If the glusterfs fuse client process is unable to
process the invalidate requests quickly enough, the
number of such requests quickly grows large enough
to use a significant amount of memory.
We are now introducing another option to set an upper
limit on these to prevent runaway memory usage.

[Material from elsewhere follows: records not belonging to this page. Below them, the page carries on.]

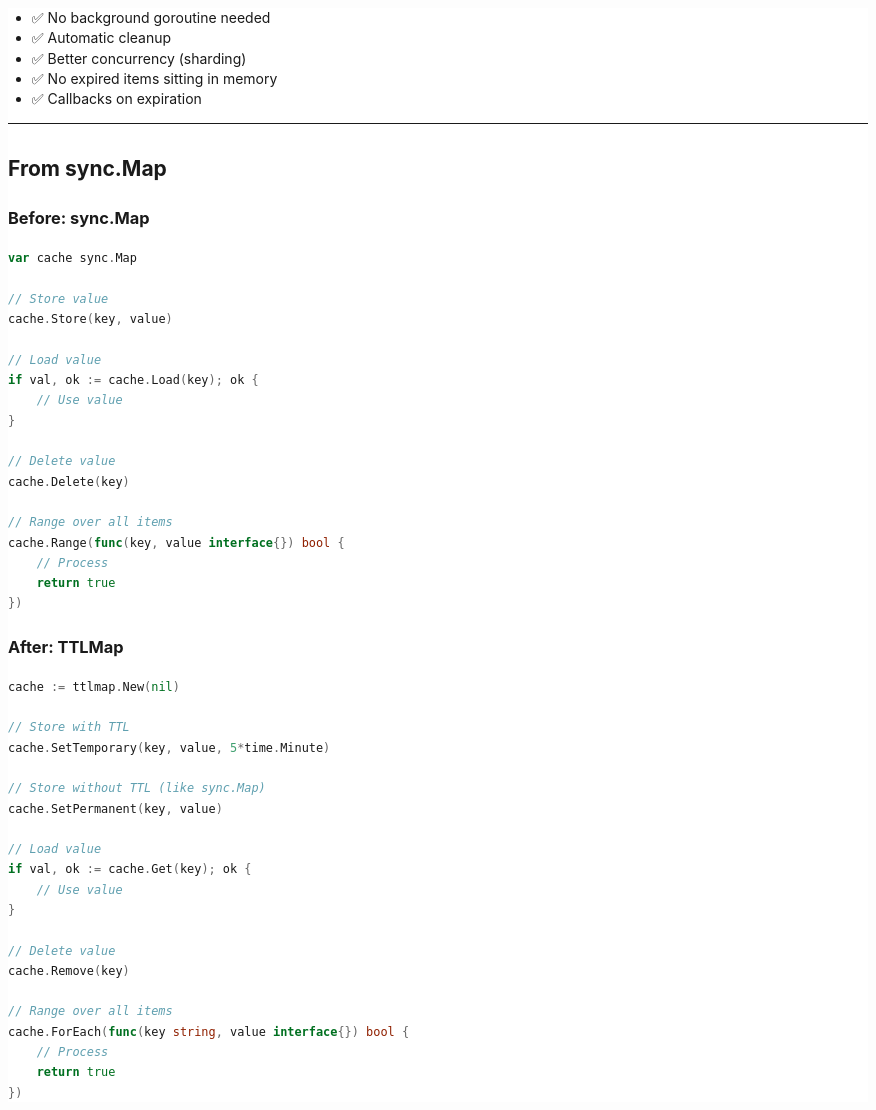 - ✅ No background goroutine needed
- ✅ Automatic cleanup
- ✅ Better concurrency (sharding)
- ✅ No expired items sitting in memory
- ✅ Callbacks on expiration

---

## From sync.Map

### Before: sync.Map

```go
var cache sync.Map

// Store value
cache.Store(key, value)

// Load value
if val, ok := cache.Load(key); ok {
    // Use value
}

// Delete value
cache.Delete(key)

// Range over all items
cache.Range(func(key, value interface{}) bool {
    // Process
    return true
})
```

### After: TTLMap

```go
cache := ttlmap.New(nil)

// Store with TTL
cache.SetTemporary(key, value, 5*time.Minute)

// Store without TTL (like sync.Map)
cache.SetPermanent(key, value)

// Load value
if val, ok := cache.Get(key); ok {
    // Use value
}

// Delete value
cache.Remove(key)

// Range over all items
cache.ForEach(func(key string, value interface{}) bool {
    // Process
    return true
})
```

> Upstream https://review.gluster.org/23187
> Change-Id: Iddfff1ee2de1466223e6717f7abd4b28ed947788
> Fixes: bz#1732717
> Signed-off-by: N Balachandran <nbalacha@redhat.com>

BUG: 1763208
Change-Id: I666cdf6c70999a0f0bc79969e8df0a9dde93b6e4
Signed-off-by: Csaba Henk <csaba@redhat.com>
Reviewed-on: https://code.engineering.redhat.com/gerrit/187529
Tested-by: RHGS Build Bot <nigelb@redhat.com>
Reviewed-by: Sunil Kumar Heggodu Gopala Acharya <sheggodu@redhat.com>
---
 doc/mount.glusterfs.8                       |  5 +++
 glusterfsd/src/glusterfsd.c                 | 21 ++++++++++
 glusterfsd/src/glusterfsd.h                 |  3 +-
 libglusterfs/src/glusterfs/glusterfs.h      |  1 +
 libglusterfs/src/glusterfs/inode.h          |  1 +
 libglusterfs/src/inode.c                    | 31 +++++++++++----
 xlators/mount/fuse/src/fuse-bridge.c        | 60 ++++++++++++++++++++++-------
 xlators/mount/fuse/src/fuse-bridge.h        |  3 +-
 xlators/mount/fuse/utils/mount.glusterfs.in |  7 ++++
 9 files changed, 108 insertions(+), 24 deletions(-)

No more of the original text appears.